Entries shown >>
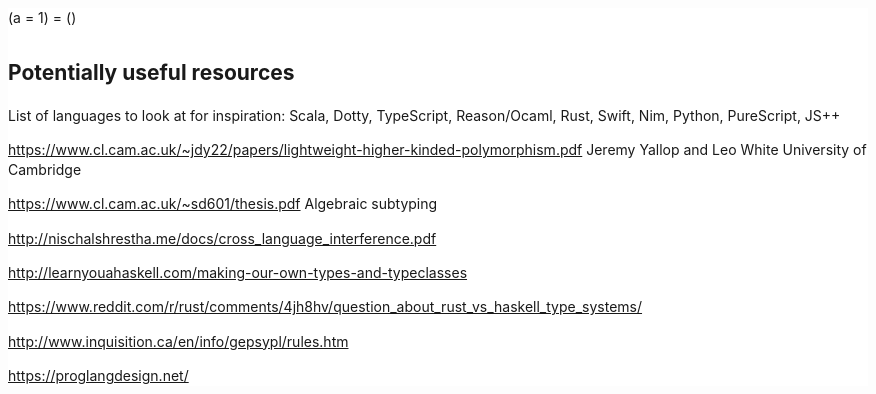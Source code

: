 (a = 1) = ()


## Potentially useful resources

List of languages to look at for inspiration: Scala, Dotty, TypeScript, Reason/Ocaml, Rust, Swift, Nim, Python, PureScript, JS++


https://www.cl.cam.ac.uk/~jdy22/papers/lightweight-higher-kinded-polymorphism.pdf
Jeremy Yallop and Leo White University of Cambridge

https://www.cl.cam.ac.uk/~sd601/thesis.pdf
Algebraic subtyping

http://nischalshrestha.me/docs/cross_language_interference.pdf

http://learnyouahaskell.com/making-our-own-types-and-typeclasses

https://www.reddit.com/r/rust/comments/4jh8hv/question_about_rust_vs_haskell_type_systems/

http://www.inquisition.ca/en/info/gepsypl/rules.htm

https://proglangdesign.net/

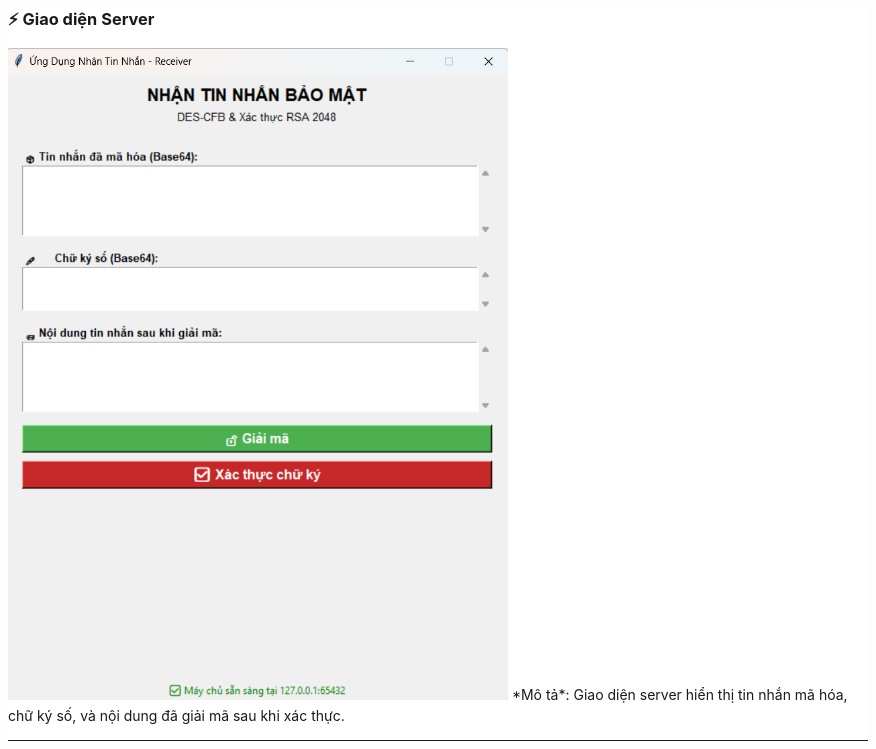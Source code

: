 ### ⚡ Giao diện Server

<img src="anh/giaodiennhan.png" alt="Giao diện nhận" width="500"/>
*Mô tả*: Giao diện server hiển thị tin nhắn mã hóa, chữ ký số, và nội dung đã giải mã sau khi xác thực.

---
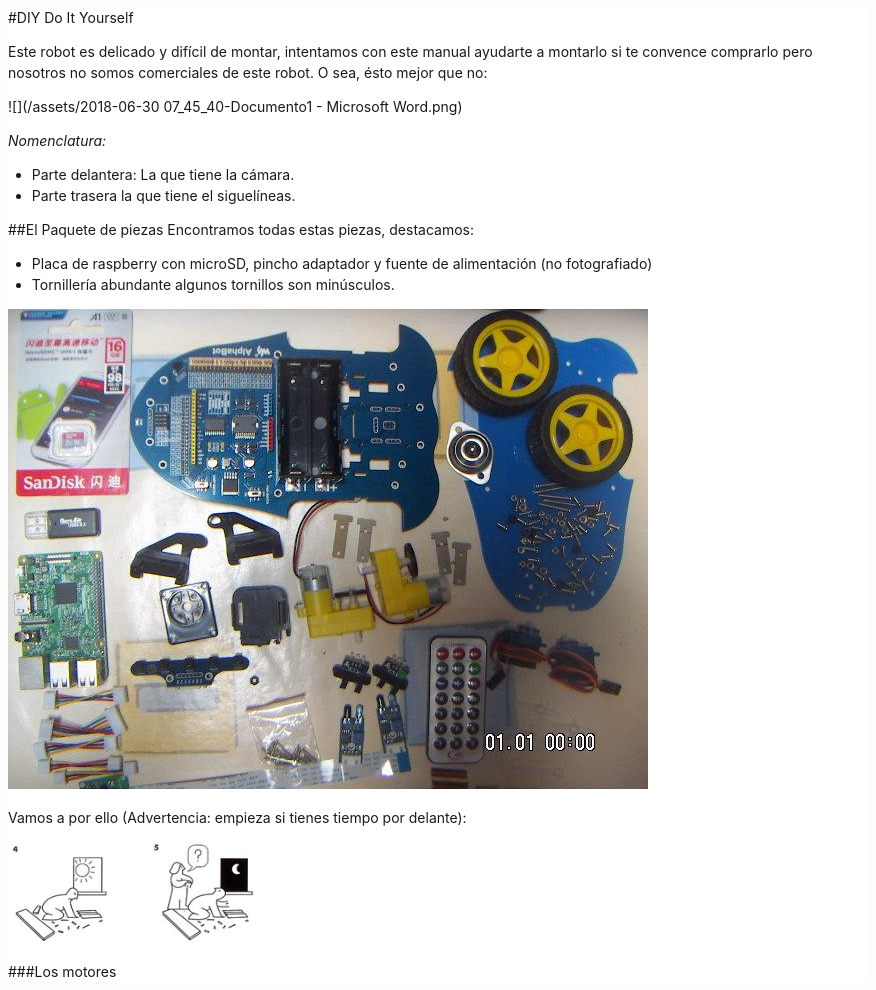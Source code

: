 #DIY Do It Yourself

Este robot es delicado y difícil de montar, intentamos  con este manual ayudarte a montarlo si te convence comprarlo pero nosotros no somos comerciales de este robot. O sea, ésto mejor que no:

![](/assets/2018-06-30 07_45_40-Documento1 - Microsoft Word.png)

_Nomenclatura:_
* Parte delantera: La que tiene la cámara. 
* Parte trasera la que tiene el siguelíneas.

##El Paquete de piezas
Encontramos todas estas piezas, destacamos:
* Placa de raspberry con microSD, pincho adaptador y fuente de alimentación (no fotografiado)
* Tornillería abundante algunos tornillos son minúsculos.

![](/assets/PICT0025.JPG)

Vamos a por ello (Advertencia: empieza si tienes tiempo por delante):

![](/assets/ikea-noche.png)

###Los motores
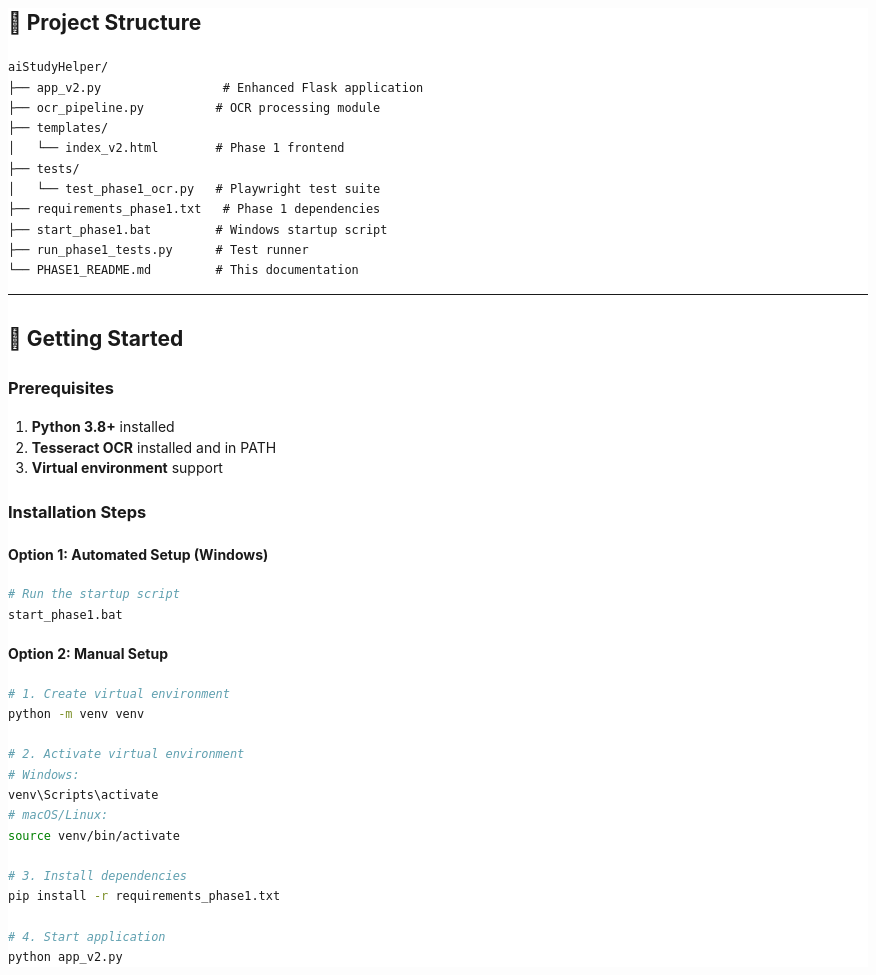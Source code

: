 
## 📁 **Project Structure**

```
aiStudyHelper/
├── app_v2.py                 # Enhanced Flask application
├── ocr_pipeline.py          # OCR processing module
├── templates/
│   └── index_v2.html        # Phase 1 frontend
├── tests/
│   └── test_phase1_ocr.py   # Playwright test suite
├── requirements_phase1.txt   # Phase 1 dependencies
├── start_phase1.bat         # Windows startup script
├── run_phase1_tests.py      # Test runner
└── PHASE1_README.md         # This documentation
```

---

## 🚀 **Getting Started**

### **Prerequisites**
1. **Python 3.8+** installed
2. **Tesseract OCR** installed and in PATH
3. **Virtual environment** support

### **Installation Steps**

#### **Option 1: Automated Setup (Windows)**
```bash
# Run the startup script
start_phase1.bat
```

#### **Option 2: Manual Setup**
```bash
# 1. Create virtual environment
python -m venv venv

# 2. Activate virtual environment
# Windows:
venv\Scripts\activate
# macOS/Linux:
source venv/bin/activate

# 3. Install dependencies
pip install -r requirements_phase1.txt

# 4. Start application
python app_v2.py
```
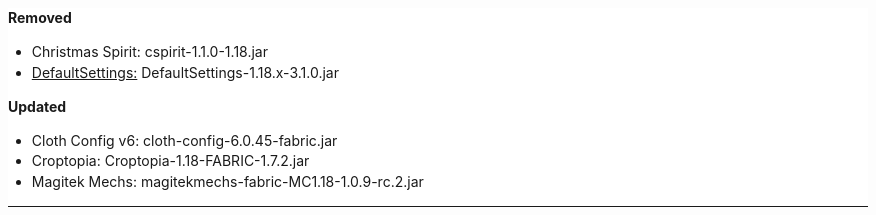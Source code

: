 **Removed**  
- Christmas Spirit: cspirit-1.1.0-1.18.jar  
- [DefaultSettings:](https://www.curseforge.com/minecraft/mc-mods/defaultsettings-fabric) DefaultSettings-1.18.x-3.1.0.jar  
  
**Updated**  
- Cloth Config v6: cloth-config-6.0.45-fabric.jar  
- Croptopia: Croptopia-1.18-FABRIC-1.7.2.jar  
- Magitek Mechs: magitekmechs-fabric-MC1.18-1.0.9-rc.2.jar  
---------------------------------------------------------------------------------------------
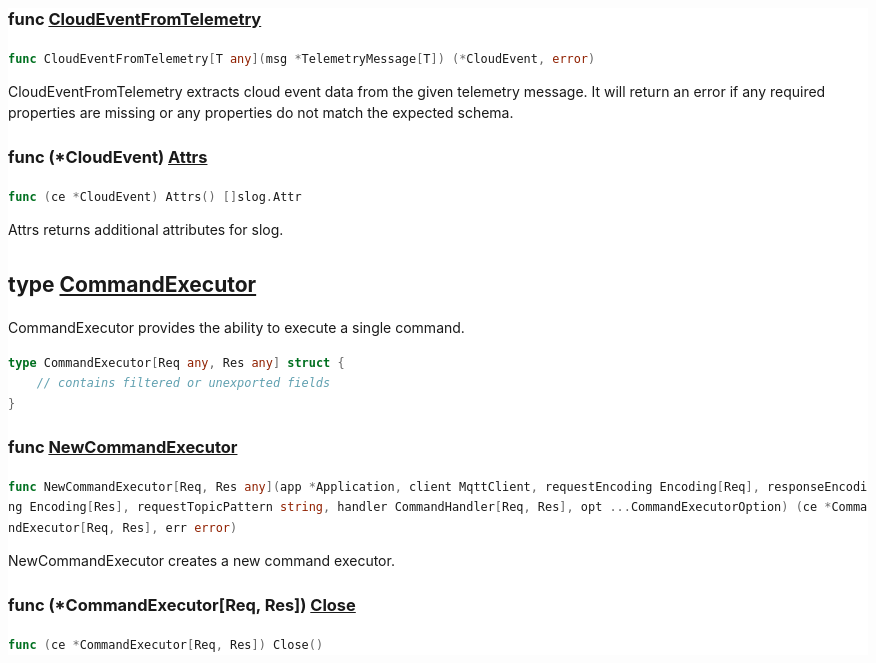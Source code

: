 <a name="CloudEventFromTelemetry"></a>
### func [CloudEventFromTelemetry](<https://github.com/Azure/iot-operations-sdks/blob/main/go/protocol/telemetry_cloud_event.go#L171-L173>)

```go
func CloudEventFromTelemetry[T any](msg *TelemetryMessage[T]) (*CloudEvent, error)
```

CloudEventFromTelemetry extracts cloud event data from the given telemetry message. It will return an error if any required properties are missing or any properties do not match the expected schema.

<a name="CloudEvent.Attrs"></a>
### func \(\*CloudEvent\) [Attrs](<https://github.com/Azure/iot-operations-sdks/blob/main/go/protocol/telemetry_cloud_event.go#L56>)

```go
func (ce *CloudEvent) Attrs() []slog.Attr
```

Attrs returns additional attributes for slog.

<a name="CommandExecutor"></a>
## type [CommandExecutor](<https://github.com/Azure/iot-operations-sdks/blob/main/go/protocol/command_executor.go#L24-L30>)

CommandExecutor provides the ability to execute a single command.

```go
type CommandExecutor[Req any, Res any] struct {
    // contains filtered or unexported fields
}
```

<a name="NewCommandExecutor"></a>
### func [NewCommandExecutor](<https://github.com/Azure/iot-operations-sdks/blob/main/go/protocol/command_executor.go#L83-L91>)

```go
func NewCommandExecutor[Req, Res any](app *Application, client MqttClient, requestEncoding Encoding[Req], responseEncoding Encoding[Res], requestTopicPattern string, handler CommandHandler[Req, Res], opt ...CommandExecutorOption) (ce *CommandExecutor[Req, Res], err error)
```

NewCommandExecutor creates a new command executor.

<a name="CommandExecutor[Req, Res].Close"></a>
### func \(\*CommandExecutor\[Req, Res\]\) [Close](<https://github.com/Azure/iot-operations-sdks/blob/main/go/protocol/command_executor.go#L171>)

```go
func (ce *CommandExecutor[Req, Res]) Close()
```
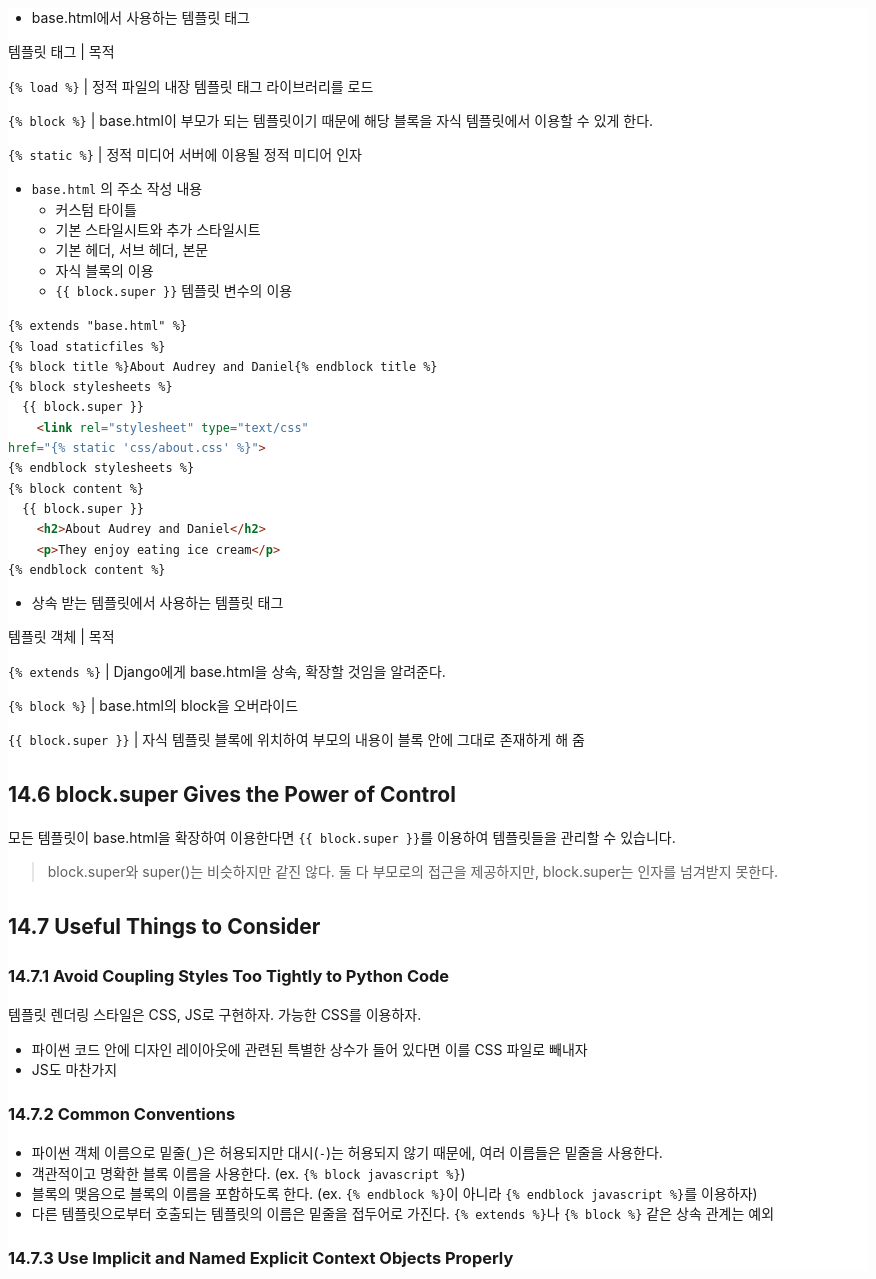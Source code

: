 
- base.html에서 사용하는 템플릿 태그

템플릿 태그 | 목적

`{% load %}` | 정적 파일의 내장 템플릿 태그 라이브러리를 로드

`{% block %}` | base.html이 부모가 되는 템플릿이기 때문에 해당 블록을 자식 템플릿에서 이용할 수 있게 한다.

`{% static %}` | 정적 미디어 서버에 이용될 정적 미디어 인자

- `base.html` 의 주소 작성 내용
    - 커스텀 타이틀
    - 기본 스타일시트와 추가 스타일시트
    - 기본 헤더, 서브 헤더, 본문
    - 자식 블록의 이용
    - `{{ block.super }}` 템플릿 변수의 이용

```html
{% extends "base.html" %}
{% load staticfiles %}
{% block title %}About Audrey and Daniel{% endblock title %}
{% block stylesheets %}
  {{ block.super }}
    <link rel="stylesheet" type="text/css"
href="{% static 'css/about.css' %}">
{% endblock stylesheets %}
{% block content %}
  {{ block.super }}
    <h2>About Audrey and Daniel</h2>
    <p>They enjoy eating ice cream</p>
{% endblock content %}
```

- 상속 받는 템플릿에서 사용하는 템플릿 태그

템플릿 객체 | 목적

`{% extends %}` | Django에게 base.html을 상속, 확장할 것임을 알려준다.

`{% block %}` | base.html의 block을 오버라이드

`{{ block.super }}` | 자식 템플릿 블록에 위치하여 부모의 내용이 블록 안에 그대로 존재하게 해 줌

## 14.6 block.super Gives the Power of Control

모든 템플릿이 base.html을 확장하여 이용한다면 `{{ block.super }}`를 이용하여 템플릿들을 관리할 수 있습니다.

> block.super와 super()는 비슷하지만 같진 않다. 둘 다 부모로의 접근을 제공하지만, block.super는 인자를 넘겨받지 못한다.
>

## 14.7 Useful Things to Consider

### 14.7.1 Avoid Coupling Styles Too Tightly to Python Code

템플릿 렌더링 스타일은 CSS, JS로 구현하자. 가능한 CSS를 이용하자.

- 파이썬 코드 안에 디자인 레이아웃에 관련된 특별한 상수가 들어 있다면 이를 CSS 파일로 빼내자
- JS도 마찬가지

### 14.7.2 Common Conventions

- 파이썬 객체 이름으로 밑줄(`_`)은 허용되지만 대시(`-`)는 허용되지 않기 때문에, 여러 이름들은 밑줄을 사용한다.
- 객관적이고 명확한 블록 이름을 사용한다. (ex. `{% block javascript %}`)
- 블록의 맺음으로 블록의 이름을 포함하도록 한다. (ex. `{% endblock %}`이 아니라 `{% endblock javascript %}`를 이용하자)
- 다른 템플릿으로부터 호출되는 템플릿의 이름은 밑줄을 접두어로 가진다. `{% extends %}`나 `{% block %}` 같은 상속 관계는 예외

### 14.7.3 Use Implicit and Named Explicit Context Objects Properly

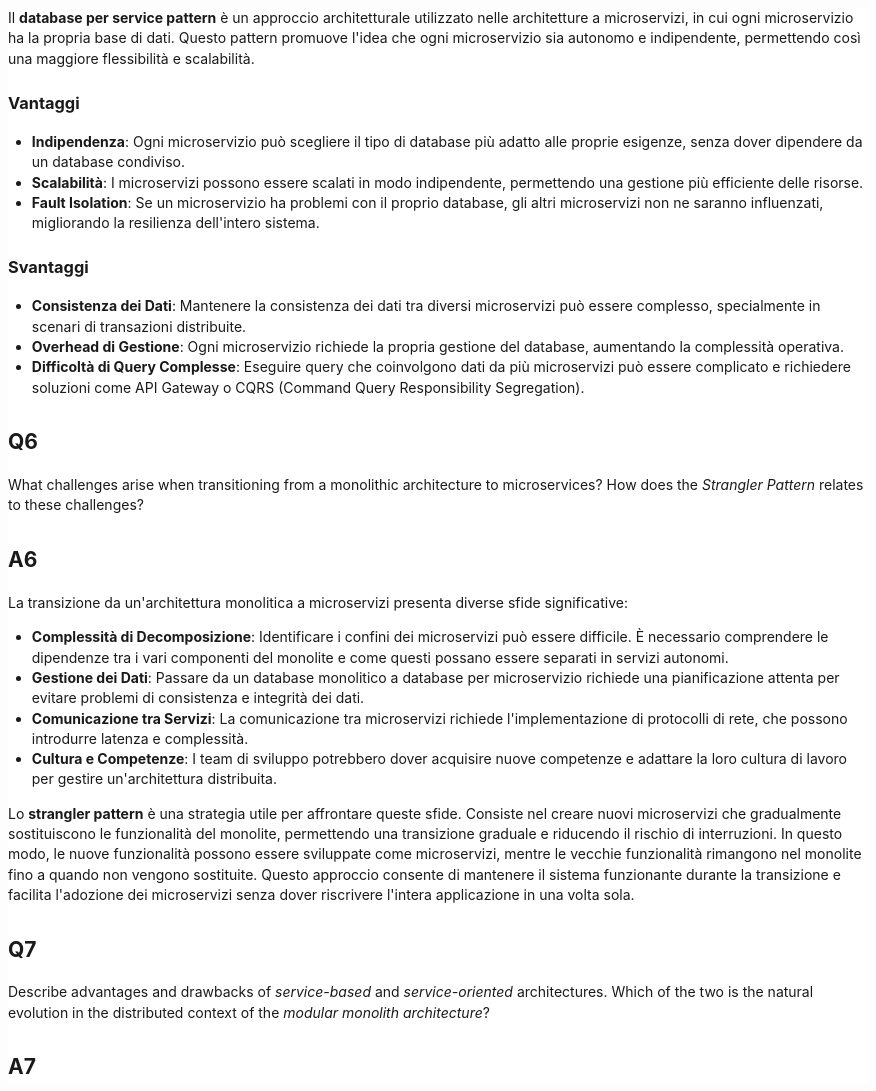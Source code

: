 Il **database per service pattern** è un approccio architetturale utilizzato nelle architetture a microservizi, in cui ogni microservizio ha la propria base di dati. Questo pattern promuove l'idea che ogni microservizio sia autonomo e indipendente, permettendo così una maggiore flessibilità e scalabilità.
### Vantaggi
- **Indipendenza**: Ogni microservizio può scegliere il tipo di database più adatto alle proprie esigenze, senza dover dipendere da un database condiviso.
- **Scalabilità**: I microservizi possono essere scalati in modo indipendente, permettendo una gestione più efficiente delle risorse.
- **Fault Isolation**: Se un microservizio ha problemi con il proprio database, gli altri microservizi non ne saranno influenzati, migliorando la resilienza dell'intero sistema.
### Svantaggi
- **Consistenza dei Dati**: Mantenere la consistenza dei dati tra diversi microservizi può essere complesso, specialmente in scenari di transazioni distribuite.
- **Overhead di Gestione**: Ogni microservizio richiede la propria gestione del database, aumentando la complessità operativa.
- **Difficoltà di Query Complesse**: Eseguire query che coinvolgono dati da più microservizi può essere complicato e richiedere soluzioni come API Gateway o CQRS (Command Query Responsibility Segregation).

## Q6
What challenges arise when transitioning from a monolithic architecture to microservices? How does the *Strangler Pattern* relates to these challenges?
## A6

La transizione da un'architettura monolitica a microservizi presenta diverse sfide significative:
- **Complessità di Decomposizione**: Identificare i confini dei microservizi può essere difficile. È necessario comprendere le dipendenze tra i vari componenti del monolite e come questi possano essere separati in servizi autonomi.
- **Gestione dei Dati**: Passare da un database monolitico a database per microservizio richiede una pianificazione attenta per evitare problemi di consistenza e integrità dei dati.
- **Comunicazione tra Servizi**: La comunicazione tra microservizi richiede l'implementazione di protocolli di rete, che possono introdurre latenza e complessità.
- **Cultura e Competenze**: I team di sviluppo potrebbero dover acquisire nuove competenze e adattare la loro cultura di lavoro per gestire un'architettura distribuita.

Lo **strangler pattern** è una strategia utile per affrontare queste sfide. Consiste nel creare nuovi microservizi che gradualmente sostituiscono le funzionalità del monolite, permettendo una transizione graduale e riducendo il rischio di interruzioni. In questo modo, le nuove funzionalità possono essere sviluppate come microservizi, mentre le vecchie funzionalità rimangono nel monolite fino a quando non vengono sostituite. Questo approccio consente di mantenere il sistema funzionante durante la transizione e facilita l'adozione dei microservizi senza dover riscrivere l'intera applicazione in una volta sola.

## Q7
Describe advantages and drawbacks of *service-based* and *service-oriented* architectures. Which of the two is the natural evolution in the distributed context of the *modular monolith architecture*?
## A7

To do >> Show every line above where "startup" is found.

Completed exercise >>
├── start_phase1.bat         # Windows startup script
# Run the startup script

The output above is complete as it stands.